From her hotel she wanders out along the canal, an old woman in a raincoat, still slightly light-headed, slightly wobbly on her feet, after the long flight from the Antipodes. Disoriented: is it simply because she has lost her bearings that she is thinking these black thoughts? If so, perhaps she ought to travel less. Or more.

The topic she is to speak on, the topic negotiated between her and her hosts, is 'Witness, Silence, and Censorship'. The paper itself, or most of it, was not difficult to write. After her years on the executive of PEN Australia she can discourse on censorship in her sleep. If she wanted to make things easy for herself, she could read them her routine censorship paper, spend a few hours in the Rijksmuseum, then catch the train to Nice, where, conveniently, her daughter is staying as the guest of a foundation.

The routine censorship paper is liberal in its ideas, with perhaps a touch of the Kulturpessimismus that has marked her thinking of late: the civilization of the West is based on belief in unlimited and illimitable endeavour, it is too late for us to do anything about that, we must simply hold on tight and go wherever the ride takes us. It is on the subject of the illimitable that her opinions seem to be undergoing a quiet change. Reading West's book has contributed to that change, she suspects, though it is possible the change would have happened anyway, for reasons that are more obscure to her. Specifically, she is no longer sure that people are always improved by what they read. Furthermore, she is not sure that writers who venture into the darker territories of the soul always return unscathed. She has begun to wonder whether writing what one desires, any more than reading what one desires, is in itself a good thing.

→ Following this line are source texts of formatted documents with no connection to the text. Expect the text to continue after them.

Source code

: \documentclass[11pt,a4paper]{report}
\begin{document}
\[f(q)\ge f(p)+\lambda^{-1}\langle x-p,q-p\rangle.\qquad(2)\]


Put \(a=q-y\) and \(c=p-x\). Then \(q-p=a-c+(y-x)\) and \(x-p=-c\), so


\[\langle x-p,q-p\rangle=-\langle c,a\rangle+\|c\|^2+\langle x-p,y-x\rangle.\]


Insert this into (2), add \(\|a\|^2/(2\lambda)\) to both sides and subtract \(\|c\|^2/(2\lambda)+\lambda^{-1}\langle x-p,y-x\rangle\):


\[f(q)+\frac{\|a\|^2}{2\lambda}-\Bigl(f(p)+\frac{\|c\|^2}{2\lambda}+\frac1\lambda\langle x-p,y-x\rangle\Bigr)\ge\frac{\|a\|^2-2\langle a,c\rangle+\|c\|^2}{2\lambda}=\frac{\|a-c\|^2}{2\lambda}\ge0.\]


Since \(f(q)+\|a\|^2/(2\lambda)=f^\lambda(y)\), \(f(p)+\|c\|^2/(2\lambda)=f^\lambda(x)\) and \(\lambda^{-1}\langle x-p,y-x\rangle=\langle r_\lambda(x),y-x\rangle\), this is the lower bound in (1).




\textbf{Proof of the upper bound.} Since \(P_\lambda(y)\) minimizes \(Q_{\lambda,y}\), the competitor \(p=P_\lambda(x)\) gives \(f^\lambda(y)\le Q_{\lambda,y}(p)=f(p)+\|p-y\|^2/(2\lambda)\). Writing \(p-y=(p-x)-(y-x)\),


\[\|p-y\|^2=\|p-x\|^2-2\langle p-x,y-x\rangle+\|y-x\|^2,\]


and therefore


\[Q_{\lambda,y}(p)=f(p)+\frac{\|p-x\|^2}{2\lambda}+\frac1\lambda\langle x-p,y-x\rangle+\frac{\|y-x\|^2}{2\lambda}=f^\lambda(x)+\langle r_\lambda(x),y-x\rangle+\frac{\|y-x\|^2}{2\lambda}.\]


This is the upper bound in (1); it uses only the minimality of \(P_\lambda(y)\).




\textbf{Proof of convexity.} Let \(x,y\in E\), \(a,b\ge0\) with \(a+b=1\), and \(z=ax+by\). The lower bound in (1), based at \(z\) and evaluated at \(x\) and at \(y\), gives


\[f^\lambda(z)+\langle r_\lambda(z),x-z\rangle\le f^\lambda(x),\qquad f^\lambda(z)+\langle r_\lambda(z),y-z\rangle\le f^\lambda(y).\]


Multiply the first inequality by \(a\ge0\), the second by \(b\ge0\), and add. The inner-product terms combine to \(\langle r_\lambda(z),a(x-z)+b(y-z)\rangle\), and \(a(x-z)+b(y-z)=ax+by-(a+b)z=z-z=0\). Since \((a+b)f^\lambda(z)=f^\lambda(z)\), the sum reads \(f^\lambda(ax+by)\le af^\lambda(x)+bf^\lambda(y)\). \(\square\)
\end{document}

That, in any event, is what she plans to say here in Amsterdam. As her principal example she plans to set before the conference The Very Rich Hours of Count von Stauffenberg, which came to her in a packet of books, some of them new, some reissues, sent for her consideration by an editor friend in Sydney. The Very Rich Hours was the only one that had really engaged her; her response was set out in a review that she withdrew at the last minute and has never published.

When she arrived at her hotel there had been an envelope waiting for her: a letter of welcome from the organizers, a conference programme, maps. Now, sitting on a bench on the Prinsengracht in the tentative warmth of the northern sun, she glances over the programme. She is scheduled to speak the next morning, the first day of the conference. She flips to the notes at the end of the programme.'Elizabeth Costello, noted Australian novelist and essayist, author of The House on Eccles Street and many other books.' Not the way she would have billed herself, but they did not ask her. Frozen in the past, as usual; frozen in the achievements of her youth.